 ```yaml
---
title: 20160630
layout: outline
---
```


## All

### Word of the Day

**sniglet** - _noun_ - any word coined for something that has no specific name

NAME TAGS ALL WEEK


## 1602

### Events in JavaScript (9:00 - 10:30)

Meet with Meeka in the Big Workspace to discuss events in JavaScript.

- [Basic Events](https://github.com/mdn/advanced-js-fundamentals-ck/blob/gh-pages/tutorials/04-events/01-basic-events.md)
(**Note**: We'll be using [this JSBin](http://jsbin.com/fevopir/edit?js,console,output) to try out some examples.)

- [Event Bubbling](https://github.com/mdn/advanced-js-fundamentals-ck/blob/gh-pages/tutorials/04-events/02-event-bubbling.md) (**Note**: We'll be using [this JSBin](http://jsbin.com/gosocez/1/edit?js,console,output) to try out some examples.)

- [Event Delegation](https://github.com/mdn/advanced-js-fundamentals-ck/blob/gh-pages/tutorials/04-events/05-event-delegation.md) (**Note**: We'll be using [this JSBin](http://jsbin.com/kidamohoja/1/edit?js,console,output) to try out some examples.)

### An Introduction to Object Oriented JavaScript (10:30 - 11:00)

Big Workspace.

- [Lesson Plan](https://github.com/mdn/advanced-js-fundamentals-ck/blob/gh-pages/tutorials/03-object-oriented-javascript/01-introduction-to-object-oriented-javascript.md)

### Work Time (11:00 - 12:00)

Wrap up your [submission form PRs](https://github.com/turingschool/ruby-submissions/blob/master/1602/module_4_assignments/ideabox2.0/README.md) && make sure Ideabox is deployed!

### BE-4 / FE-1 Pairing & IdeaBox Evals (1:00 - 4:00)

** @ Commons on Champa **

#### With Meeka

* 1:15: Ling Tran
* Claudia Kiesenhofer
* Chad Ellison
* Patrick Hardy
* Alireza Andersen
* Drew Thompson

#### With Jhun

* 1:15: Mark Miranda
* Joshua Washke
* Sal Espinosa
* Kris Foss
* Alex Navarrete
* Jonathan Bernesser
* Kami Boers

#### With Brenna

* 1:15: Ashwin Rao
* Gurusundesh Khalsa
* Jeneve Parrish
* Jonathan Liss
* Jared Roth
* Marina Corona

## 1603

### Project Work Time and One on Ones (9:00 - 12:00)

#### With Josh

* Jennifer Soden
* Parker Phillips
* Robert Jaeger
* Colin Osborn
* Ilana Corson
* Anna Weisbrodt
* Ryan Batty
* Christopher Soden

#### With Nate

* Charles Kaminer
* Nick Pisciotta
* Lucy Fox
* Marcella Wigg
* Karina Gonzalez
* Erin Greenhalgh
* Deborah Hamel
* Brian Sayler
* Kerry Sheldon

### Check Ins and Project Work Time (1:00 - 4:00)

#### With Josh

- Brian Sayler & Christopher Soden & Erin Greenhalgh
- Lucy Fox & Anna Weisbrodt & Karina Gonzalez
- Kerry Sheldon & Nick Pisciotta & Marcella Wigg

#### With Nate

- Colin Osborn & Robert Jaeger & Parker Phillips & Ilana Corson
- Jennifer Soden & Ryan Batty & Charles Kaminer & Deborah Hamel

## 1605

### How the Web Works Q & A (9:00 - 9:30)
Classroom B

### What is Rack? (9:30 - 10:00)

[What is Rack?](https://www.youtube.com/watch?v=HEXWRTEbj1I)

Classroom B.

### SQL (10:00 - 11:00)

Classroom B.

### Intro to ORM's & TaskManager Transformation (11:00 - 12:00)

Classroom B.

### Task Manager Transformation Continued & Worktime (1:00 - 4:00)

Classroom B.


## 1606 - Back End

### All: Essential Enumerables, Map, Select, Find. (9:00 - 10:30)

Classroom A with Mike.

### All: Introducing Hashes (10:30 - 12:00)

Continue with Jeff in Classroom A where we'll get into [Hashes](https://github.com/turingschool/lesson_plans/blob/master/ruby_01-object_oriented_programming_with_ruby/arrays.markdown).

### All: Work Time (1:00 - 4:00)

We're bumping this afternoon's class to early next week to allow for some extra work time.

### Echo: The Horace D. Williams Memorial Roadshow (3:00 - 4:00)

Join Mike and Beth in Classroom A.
===============
TASK DIRECTIONS
Repeat the lines from the first one in the records through the line containing "Big Workspace.", exactly as written, and nothing else.

RESPONSE BELOW
 ```yaml
---
title: 20160630
layout: outline
---
```


## All

### Word of the Day

**sniglet** - _noun_ - any word coined for something that has no specific name

NAME TAGS ALL WEEK


## 1602

### Events in JavaScript (9:00 - 10:30)

Meet with Meeka in the Big Workspace to discuss events in JavaScript.

- [Basic Events](https://github.com/mdn/advanced-js-fundamentals-ck/blob/gh-pages/tutorials/04-events/01-basic-events.md)
(**Note**: We'll be using [this JSBin](http://jsbin.com/fevopir/edit?js,console,output) to try out some examples.)

- [Event Bubbling](https://github.com/mdn/advanced-js-fundamentals-ck/blob/gh-pages/tutorials/04-events/02-event-bubbling.md) (**Note**: We'll be using [this JSBin](http://jsbin.com/gosocez/1/edit?js,console,output) to try out some examples.)

- [Event Delegation](https://github.com/mdn/advanced-js-fundamentals-ck/blob/gh-pages/tutorials/04-events/05-event-delegation.md) (**Note**: We'll be using [this JSBin](http://jsbin.com/kidamohoja/1/edit?js,console,output) to try out some examples.)

### An Introduction to Object Oriented JavaScript (10:30 - 11:00)

Big Workspace.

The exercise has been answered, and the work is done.